(Task brief): Every line in the records below between the one holding "- 5 pounds red potatoes, chopped" and the one holding "1. Stir together", inclusive, is to be set down exactly; all other lines are to be left out.

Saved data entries
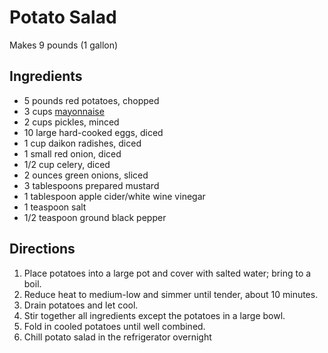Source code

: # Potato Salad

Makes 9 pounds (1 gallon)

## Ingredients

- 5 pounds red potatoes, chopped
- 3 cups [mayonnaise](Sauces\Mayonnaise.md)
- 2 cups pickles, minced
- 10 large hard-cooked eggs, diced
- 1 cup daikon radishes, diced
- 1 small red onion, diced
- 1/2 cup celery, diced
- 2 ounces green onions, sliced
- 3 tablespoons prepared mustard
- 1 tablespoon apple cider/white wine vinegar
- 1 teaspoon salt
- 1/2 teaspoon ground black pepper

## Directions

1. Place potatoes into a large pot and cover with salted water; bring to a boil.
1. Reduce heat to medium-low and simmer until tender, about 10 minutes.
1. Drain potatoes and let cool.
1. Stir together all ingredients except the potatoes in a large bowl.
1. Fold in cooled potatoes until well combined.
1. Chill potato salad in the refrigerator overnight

(Expected output):
- 5 pounds red potatoes, chopped
- 3 cups [mayonnaise](Sauces\Mayonnaise.md)
- 2 cups pickles, minced
- 10 large hard-cooked eggs, diced
- 1 cup daikon radishes, diced
- 1 small red onion, diced
- 1/2 cup celery, diced
- 2 ounces green onions, sliced
- 3 tablespoons prepared mustard
- 1 tablespoon apple cider/white wine vinegar
- 1 teaspoon salt
- 1/2 teaspoon ground black pepper

## Directions

1. Place potatoes into a large pot and cover with salted water; bring to a boil.
1. Reduce heat to medium-low and simmer until tender, about 10 minutes.
1. Drain potatoes and let cool.
1. Stir together all ingredients except the potatoes in a large bowl.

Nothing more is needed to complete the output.